On the rollbacker rights of Wikipedia edit

As a rollbacker since 4 years, I have realized that rollback is a very special user group, in which it does not provide any functionality otherwise inaccessible to users without the right. A new page patroller can mark pages as reviewed while "ordinary", or extended confirmed users cannot. An event coordinator can change users' access levels (to confirmed) while extended confirmed users cannot. However, rollback feature exists only for convenience; anyone without the rollback rights can simply click on the page history, scan the history and press the undo button on that user's first edit.

Alternatives to rollback edit

There are two main alternatives to rollback:

  • The procedure as mentioned above;
  • Twinkle's Rollback feature.

So what advantages does the original rollback provide, as compared to these?

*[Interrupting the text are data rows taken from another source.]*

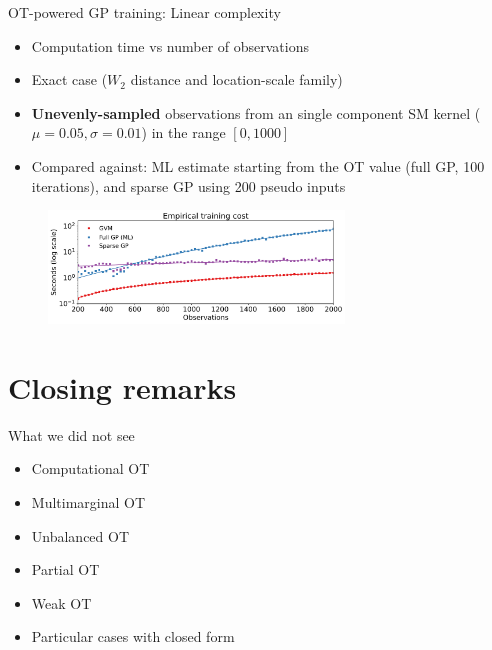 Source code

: \documentclass[pdf,aspectratio=169,10pt]{beamer}
\begin{document}
\begin{frame}[plain]{OT-powered GP training: Linear complexity }

\begin{itemize}
    \item Computation time vs number of observations
    \item Exact case ($W_2$ distance and location-scale family)
    \item \textbf{Unevenly-sampled} observations from an single component SM kernel ($\mu=0.05, \sigma=0.01$) in the range $[0,1000]$
    \item Compared against: ML estimate starting from the OT value (full GP, 100 iterations), and sparse GP using 200 pseudo inputs
\end{itemize}

\begin{figure}[ht]
\centering
  \includegraphics[width=0.7\textwidth]{../img/exp2.pdf}
  \label{fig:comp_cost}
\end{figure} 
    
\end{frame}






\section{Closing remarks}

\begin{frame}{What we did not see}
\begin{itemize}
    \item Computational OT
    \item Multimarginal OT
    \item Unbalanced OT
    \item Partial OT
    \item Weak OT
    \item Particular cases with closed form
\end{itemize}
\end{frame}
\end{document}
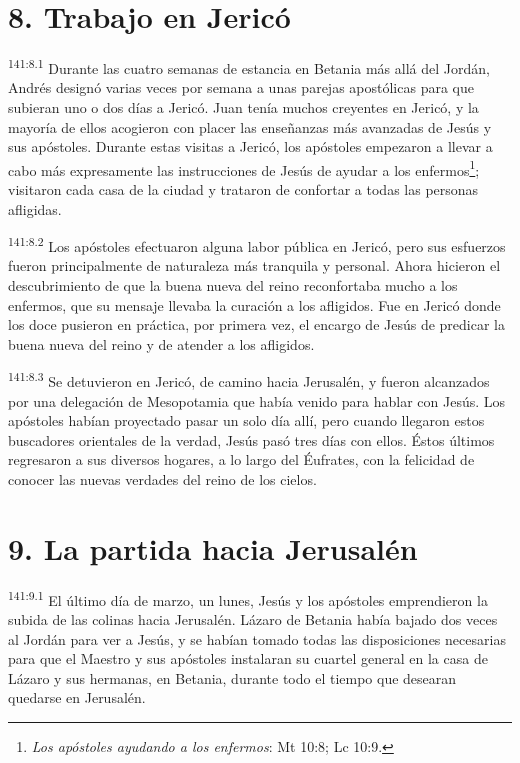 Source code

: \section*{8. Trabajo en Jericó}
\par 
\textsuperscript{141:8.1} Durante las cuatro semanas de estancia en Betania más allá del Jordán, Andrés designó varias veces por semana a unas parejas apostólicas para que subieran uno o dos días a Jericó. Juan tenía muchos creyentes en Jericó, y la mayoría de ellos acogieron con placer las enseñanzas más avanzadas de Jesús y sus apóstoles. Durante estas visitas a Jericó, los apóstoles empezaron a llevar a cabo más expresamente las instrucciones de Jesús de ayudar a los enfermos\footnote{\textit{Los apóstoles ayudando a los enfermos}: Mt 10:8; Lc 10:9.}; visitaron cada casa de la ciudad y trataron de confortar a todas las personas afligidas.

\par 
\textsuperscript{141:8.2} Los apóstoles efectuaron alguna labor pública en Jericó, pero sus esfuerzos fueron principalmente de naturaleza más tranquila y personal. Ahora hicieron el descubrimiento de que la buena nueva del reino reconfortaba mucho a los enfermos, que su mensaje llevaba la curación a los afligidos. Fue en Jericó donde los doce pusieron en práctica, por primera vez, el encargo de Jesús de predicar la buena nueva del reino y de atender a los afligidos.

\par 
\textsuperscript{141:8.3} Se detuvieron en Jericó, de camino hacia Jerusalén, y fueron alcanzados por una delegación de Mesopotamia que había venido para hablar con Jesús. Los apóstoles habían proyectado pasar un solo día allí, pero cuando llegaron estos buscadores orientales de la verdad, Jesús pasó tres días con ellos. Éstos últimos regresaron a sus diversos hogares, a lo largo del Éufrates, con la felicidad de conocer las nuevas verdades del reino de los cielos.

\section*{9. La partida hacia Jerusalén}
\par 
\textsuperscript{141:9.1} El último día de marzo, un lunes, Jesús y los apóstoles emprendieron la subida de las colinas hacia Jerusalén. Lázaro de Betania había bajado dos veces al Jordán para ver a Jesús, y se habían tomado todas las disposiciones necesarias para que el Maestro y sus apóstoles instalaran su cuartel general en la casa de Lázaro y sus hermanas, en Betania, durante todo el tiempo que desearan quedarse en Jerusalén.

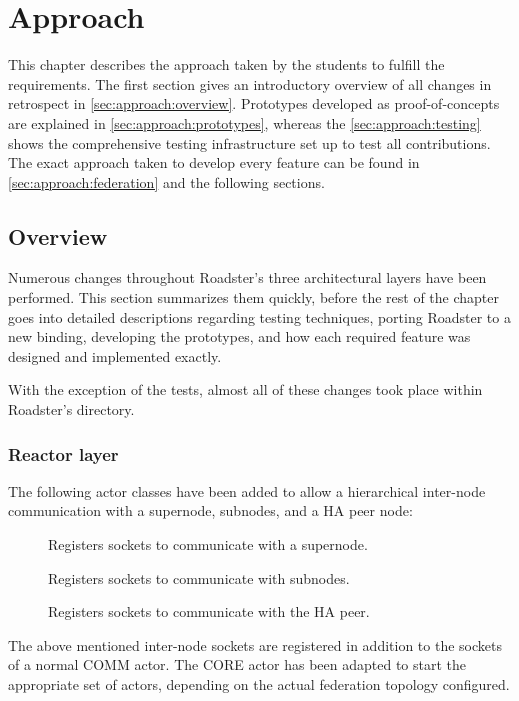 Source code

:\chapter{Approach}\label{ch:approach}
This chapter describes the approach taken by the students to fulfill the
requirements. The first section gives an introductory overview of all changes in retrospect
in \autoref{sec:approach:overview}.
Prototypes developed as proof-of-concepts are explained in
\autoref{sec:approach:prototypes}, whereas the \autoref{sec:approach:testing}
shows the comprehensive testing infrastructure set up to test all
contributions.
The exact approach taken to develop every feature can be found in
\autoref{sec:approach:federation} and the following sections.


\section{Overview}\label{sec:approach:overview}
Numerous changes throughout Roadster's three architectural layers have been
performed. This section summarizes them quickly, before the rest of the chapter
goes into detailed descriptions regarding testing techniques, porting Roadster
to a new \zmq binding, developing the prototypes, and how each required feature
was designed and implemented exactly.

With the exception of the tests, almost all of these changes took place within
Roadster's  directory.

\subsection{Reactor layer}
The following actor classes have been added to allow a hierarchical inter-node
communication with a supernode, subnodes, and a HA peer node:
\begin{description}
	\item [] Registers sockets to communicate with a supernode.
	\item [] Registers sockets to communicate with subnodes.
	\item [] Registers sockets to communicate with the \gls{HA} peer.
\end{description}
The above mentioned inter-node sockets are registered in addition to the sockets of a normal COMM actor.
The CORE actor  has been adapted to start the
appropriate set of actors, depending on the actual federation topology
configured.

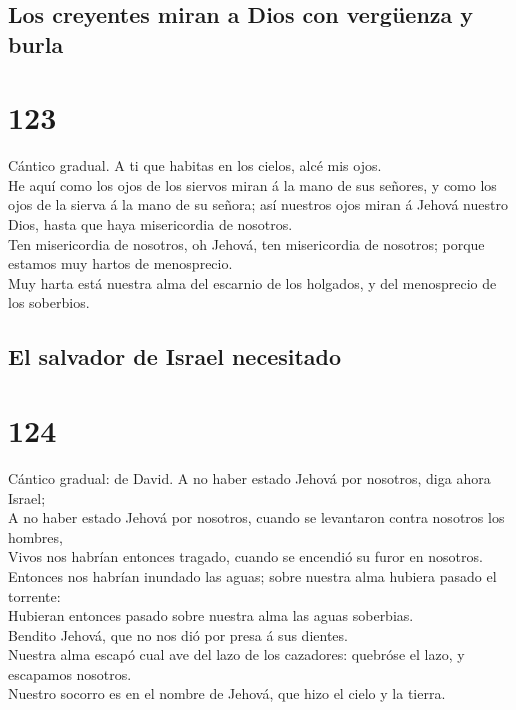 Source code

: \hypertarget{los-creyentes-miran-a-dios-con-verguxfcenza-y-burla}{%
\subsection{Los creyentes miran a Dios con vergüenza y
burla}\label{los-creyentes-miran-a-dios-con-verguxfcenza-y-burla}}

\hypertarget{section-19-123}{%
\section{123}\label{section-19-123}}

 Cántico gradual. A ti que habitas en los cielos, alcé mis
ojos.\\
 He aquí como los ojos de los siervos miran á la mano de
sus señores, y como los ojos de la sierva á la mano de su señora; así
nuestros ojos miran á Jehová nuestro Dios, hasta que haya misericordia
de nosotros.\\
 Ten misericordia de nosotros, oh Jehová, ten misericordia
de nosotros; porque estamos muy hartos de menosprecio.\\
 Muy harta está nuestra alma del escarnio de los holgados,
y del menosprecio de los soberbios.

\hypertarget{el-salvador-de-israel-necesitado}{%
\subsection{El salvador de Israel
necesitado}\label{el-salvador-de-israel-necesitado}}

\hypertarget{section-19-124}{%
\section{124}\label{section-19-124}}

 Cántico gradual: de David. A no haber estado Jehová por
nosotros, diga ahora Israel;\\
 A no haber estado Jehová por nosotros, cuando se
levantaron contra nosotros los hombres,\\
 Vivos nos habrían entonces tragado, cuando se encendió su
furor en nosotros.\\
 Entonces nos habrían inundado las aguas; sobre nuestra
alma hubiera pasado el torrente:\\
 Hubieran entonces pasado sobre nuestra alma las aguas
soberbias.\\
 Bendito Jehová, que no nos dió por presa á sus dientes.\\
 Nuestra alma escapó cual ave del lazo de los cazadores:
quebróse el lazo, y escapamos nosotros.\\
 Nuestro socorro es en el nombre de Jehová, que hizo el
cielo y la tierra.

  1. Speed. This rollback feature allows for faster reversion of vandalism. For reversion of vandalism of two pre-opened pages, both rollback and Twinkle's feature took around 20 seconds in total while standard undo takes over 50 seconds.
  2. Good faith reversions. The rollback feature shows the number of edits that user has made in a row. For good faith editors, it may be likely that only one out of many edits are unconstructive (but still intended to be constructive), and the rollback feature allows us to be aware of that fact and use the undo feature instead.
  3. Access to other tools. Rollback allows the use of other tools, most importantly Huggle, an even faster anti-vandalism program.

Conclusion edit

So, what does rollback give us? Convenience. And also access to other tools. So - rollback is not that all useless!